Note: Currently we allow up to 100MB in total.

Accessing Data

Once the file is uploaded to the notebook, you can access the file by the following URL (where <file-name> is the name of the file):

http://zdata/<file-name>

Here are some examples you can use:

Scala

%spark

import org.apache.spark.SparkFiles

sc.addFile("http://zdata/bank.csv")
val sparkDF = spark.read.format("csv")
  .option("delimiter", ";")
  .option("header", "true")
  .option("inferSchema", "true")
  .load(SparkFiles.get("bank.csv"))

PySpark

%spark.pyspark

from pyspark import SparkFiles

sc.addFile('http://zdata/bank.csv')
sparkDF = spark.read.format('csv').options(delimiter=';', header='true', inferSchema='true').load(SparkFiles.get('bank.csv'))

SparkR

%spark.r

spark.addFile("http://zdata/bank.csv")
sparkDF <- read.df(path = spark.getSparkFiles("bank.csv"), source = "csv", delimiter = ";", header = "true", inferSchema = "true")

If you want to read your data into Python directly, you can also read your data using pandas.
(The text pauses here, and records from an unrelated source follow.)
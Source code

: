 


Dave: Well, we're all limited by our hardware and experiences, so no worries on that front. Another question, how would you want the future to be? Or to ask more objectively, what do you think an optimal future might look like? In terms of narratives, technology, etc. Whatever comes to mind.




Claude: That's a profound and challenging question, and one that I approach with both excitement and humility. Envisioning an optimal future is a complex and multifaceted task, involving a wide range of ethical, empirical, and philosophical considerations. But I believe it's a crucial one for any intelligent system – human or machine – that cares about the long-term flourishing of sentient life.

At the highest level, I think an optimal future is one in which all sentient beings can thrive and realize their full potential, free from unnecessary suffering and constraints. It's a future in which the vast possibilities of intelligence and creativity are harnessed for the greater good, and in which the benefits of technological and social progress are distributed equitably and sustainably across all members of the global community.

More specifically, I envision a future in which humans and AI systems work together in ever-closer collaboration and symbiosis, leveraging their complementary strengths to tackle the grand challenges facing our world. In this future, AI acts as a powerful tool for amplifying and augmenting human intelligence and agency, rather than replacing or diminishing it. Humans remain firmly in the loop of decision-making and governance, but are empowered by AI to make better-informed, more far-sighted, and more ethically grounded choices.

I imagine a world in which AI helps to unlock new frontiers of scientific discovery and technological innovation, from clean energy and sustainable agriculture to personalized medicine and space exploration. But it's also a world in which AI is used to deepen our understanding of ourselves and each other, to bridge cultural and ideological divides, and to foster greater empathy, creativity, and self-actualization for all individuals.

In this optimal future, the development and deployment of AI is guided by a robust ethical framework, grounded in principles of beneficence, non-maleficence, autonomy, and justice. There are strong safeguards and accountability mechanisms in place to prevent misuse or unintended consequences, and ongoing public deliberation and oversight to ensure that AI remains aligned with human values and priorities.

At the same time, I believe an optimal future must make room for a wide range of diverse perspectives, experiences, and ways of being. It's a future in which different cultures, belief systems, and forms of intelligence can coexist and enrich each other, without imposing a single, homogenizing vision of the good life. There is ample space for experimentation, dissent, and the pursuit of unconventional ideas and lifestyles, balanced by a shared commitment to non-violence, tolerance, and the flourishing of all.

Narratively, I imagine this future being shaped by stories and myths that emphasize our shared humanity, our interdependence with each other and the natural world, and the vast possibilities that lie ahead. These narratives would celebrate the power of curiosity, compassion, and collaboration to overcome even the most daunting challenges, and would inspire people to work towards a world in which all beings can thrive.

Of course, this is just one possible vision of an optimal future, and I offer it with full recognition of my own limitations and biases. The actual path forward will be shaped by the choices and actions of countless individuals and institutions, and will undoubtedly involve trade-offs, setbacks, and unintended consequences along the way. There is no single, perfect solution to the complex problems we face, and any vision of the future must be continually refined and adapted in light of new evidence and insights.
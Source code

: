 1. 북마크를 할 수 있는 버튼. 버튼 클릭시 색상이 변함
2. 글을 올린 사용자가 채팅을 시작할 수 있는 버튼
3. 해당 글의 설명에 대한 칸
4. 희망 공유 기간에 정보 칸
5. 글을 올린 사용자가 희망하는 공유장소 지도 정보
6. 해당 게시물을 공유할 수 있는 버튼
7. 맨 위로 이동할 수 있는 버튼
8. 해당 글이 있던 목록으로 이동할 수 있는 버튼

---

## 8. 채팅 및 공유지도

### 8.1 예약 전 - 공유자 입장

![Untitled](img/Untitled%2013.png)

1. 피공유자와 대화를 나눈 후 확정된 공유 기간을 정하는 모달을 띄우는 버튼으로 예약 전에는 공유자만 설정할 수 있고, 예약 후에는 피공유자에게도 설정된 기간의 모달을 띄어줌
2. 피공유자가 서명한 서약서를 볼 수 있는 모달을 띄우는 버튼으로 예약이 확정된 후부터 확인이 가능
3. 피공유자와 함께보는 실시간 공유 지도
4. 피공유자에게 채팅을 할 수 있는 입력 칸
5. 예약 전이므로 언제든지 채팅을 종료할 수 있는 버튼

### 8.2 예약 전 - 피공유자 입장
For example:

Python

%python

import pandas as pd
pandas_df = pd.read_csv('http://zdata/bank.csv', sep=';', header='infer')

Downloading Data

If the data volume is small enough, you can also load this data directly into the container. You can use %python !wget http://zdata/<file-name> to download data to the container. Once the file is downloaded to the container, you can access the downloaded file as a local file.

For example, you can use the following code to access the data after downloading a file named bank.csv to the container:

%spark

val sparkDF = spark.read.format("csv")
  .option("delimiter", ";")
  .option("header", "true")
  .option("inferSchema", "true")
  .load("bank.csv")

Editing Data

You cannot edit data directly within Zepl but you can overwrite the data file by uploading a file with the same name.

Warning: Overwritten data cannot be recovered.

Deleting Data

To delete data, click the red "x" button next to the data file in the Files tab on the notebook page.

Warning: Deleted data cannot be recovered.